• Exercise description:
Extract, unchanged, every line from the top of the material below through the line with "nnlo_enable_interf_hxd = .true.", and no more.

• Records shown:

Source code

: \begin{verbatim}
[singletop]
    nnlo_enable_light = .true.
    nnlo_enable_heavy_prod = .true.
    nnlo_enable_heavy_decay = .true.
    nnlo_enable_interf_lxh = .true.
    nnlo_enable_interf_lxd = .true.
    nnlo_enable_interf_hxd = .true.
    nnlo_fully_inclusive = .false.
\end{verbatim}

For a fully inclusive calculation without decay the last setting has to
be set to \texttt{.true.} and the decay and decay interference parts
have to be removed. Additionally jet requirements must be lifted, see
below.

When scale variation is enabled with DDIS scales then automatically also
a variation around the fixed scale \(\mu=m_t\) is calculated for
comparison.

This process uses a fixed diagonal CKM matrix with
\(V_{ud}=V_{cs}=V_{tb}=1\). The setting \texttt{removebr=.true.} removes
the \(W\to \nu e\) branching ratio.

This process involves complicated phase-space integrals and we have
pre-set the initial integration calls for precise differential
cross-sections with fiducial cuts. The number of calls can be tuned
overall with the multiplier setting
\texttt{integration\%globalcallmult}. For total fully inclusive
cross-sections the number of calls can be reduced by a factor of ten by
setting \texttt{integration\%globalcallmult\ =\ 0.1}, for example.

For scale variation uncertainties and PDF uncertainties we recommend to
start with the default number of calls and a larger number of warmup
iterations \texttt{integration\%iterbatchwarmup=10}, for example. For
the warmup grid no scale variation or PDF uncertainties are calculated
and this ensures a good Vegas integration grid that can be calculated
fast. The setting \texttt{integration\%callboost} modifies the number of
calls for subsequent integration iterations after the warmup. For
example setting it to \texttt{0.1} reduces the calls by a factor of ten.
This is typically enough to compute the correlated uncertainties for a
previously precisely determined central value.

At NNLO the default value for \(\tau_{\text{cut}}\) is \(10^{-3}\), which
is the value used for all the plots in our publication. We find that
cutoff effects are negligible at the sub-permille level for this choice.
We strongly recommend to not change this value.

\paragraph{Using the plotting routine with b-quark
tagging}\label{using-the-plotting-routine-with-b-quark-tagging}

• Response area:
Source code

: \begin{verbatim}
[singletop]
    nnlo_enable_light = .true.
    nnlo_enable_heavy_prod = .true.
    nnlo_enable_heavy_decay = .true.
    nnlo_enable_interf_lxh = .true.
    nnlo_enable_interf_lxd = .true.
    nnlo_enable_interf_hxd = .true.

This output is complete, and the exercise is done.